Documented in run_lasso run_lasso_mc_lambda

#' Apply lasso classifier to MrP.
#'
#' \code{run_lasso} is a wrapper function that applies the lasso classifier to
#' data provided by the user, evaluates prediction performance, and chooses the
#' best-performing model.
#'
#' @inheritParams auto_MrP
#' @param lambda Lasso penalty parameter. A numeric \code{vector} of
#'   non-negative values. The penalty parameter controls the shrinkage of the
#'   context-level variables in the lasso model. Default is a sequence with
#'   minimum 0.1 and maximum 250 that is equally spaced on the log-scale.
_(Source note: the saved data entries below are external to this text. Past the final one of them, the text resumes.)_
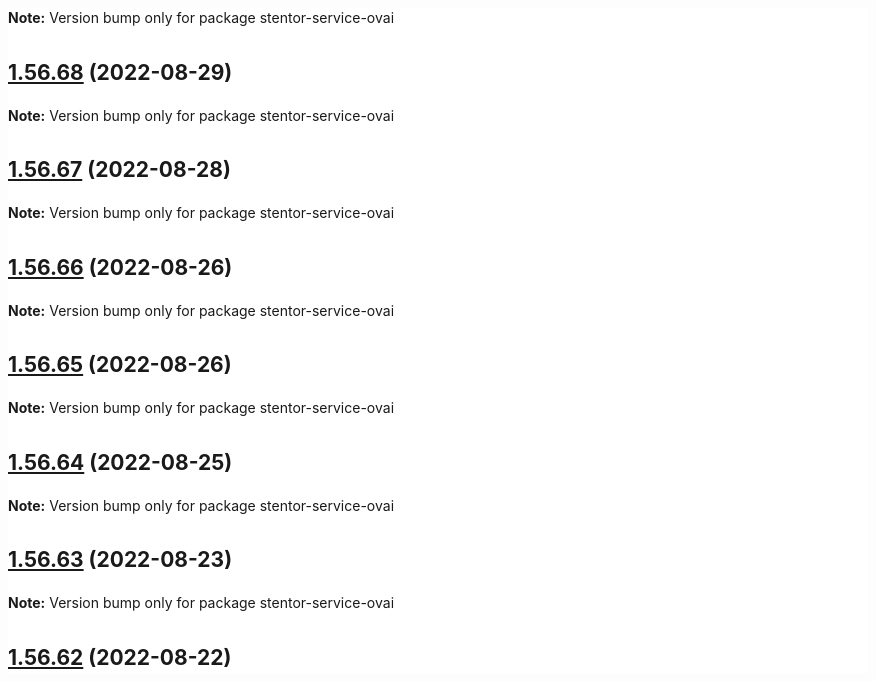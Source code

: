 **Note:** Version bump only for package stentor-service-ovai





## [1.56.68](https://github.com/stentorium/stentor/compare/v1.56.67...v1.56.68) (2022-08-29)

**Note:** Version bump only for package stentor-service-ovai





## [1.56.67](https://github.com/stentorium/stentor/compare/v1.56.66...v1.56.67) (2022-08-28)

**Note:** Version bump only for package stentor-service-ovai





## [1.56.66](https://github.com/stentorium/stentor/compare/v1.56.65...v1.56.66) (2022-08-26)

**Note:** Version bump only for package stentor-service-ovai





## [1.56.65](https://github.com/stentorium/stentor/compare/v1.56.64...v1.56.65) (2022-08-26)

**Note:** Version bump only for package stentor-service-ovai





## [1.56.64](https://github.com/stentorium/stentor/compare/v1.56.63...v1.56.64) (2022-08-25)

**Note:** Version bump only for package stentor-service-ovai





## [1.56.63](https://github.com/stentorium/stentor/compare/v1.56.62...v1.56.63) (2022-08-23)

**Note:** Version bump only for package stentor-service-ovai





## [1.56.62](https://github.com/stentorium/stentor/compare/v1.56.61...v1.56.62) (2022-08-22)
The
#'   number of values is controlled by the \code{lasso.n.iter} parameter.
#' @param n.iter Lasso number of lambda values. An integer-valued scalar
#'   specifying the number of lambda values to search over. Default is \eqn{100}.
#'   \emph{Note:} Is ignored if a vector of \code{lasso.lambda} values is
#'   provided.
#' @param data Data for cross-validation. A \code{list} of \eqn{k}
#'   \code{data.frames}, one for each fold to be used in \eqn{k}-fold
#'   cross-validation.
#'
#' @return The tuned lambda value. A numeric scalar.

run_lasso <- function(y, L1.x, L2.x, L2.unit, L2.reg,
                      n.iter, loss.unit, loss.fun,
                      lambda, data, verbose, cores) {

  # Lasso search grid
  if ( is.null(lambda) ){
    lambda <- log_spaced(min = 0.1, max = 250, n = n.iter)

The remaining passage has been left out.